> Aim of the exercise: Write out the data word for word, taking care that no picture is carried over.
Study material section start
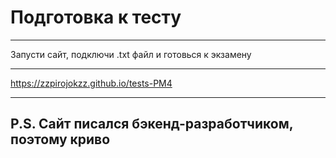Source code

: # Подготовка к тесту
___
Запусти сайт, подключи .txt файл и готовься к экзамену
___
https://zzpirojokzz.github.io/tests-PM4
___
## P.S. Сайт писался бэкенд-разработчиком, поэтому криво
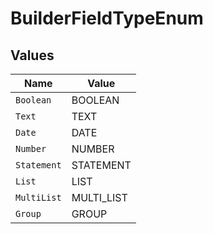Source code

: # BuilderFieldTypeEnum


## Values

| Name        | Value       |
| ----------- | ----------- |
| `Boolean`   | BOOLEAN     |
| `Text`      | TEXT        |
| `Date`      | DATE        |
| `Number`    | NUMBER      |
| `Statement` | STATEMENT   |
| `List`      | LIST        |
| `MultiList` | MULTI_LIST  |
| `Group`     | GROUP       |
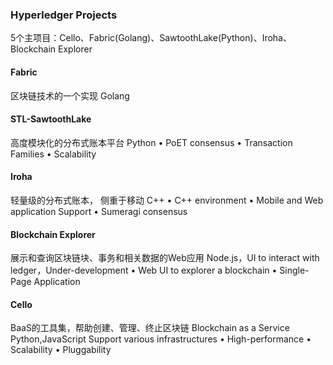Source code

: ### Hyperledger Projects
5个主项目：Cello、Fabric(Golang)、SawtoothLake(Python)、Iroha、Blockchain Explorer
#### Fabric
区块链技术的⼀个实现
Golang
#### STL-SawtoothLake
⾼度模块化的分布式账本平台
Python
• PoET consensus
• Transaction Families
• Scalability
#### Iroha
轻量级的分布式账本， 侧重于移动
C++
• C++ environment
• Mobile and Web application Support
• Sumeragi consensus
#### Blockchain Explorer
展⽰和查询区块链块、事务和相关数据的Web应⽤
Node.js，UI to interact with ledger，Under-development
• Web UI to explorer a blockchain
• Single-Page	Application
#### Cello
BaaS的⼯具集，帮助创建、管理、终⽌区块链
Blockchain as a Service
Python,JavaScript
Support various infrastructures
• High-performance
• Scalability
• Pluggability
Study material section end
> Answer to this exercise:
Source code

: # Подготовка к тесту
___
Запусти сайт, подключи .txt файл и готовься к экзамену
___
https://zzpirojokzz.github.io/tests-PM4
___
## P.S. Сайт писался бэкенд-разработчиком, поэтому криво
Source code

: # BuilderFieldTypeEnum


## Values

| Name        | Value       |
| ----------- | ----------- |
| `Boolean`   | BOOLEAN     |
| `Text`      | TEXT        |
| `Date`      | DATE        |
| `Number`    | NUMBER      |
| `Statement` | STATEMENT   |
| `List`      | LIST        |
| `MultiList` | MULTI_LIST  |
| `Group`     | GROUP       |
Source code

: ### Hyperledger Projects
5个主项目：Cello、Fabric(Golang)、SawtoothLake(Python)、Iroha、Blockchain Explorer
#### Fabric
区块链技术的⼀个实现
Golang
#### STL-SawtoothLake
⾼度模块化的分布式账本平台
Python
• PoET consensus
• Transaction Families
• Scalability
#### Iroha
轻量级的分布式账本， 侧重于移动
C++
• C++ environment
• Mobile and Web application Support
• Sumeragi consensus
#### Blockchain Explorer
展⽰和查询区块链块、事务和相关数据的Web应⽤
Node.js，UI to interact with ledger，Under-development
• Web UI to explorer a blockchain
• Single-Page	Application
#### Cello
BaaS的⼯具集，帮助创建、管理、终⽌区块链
Blockchain as a Service
Python,JavaScript
Support various infrastructures
• High-performance
• Scalability
• Pluggability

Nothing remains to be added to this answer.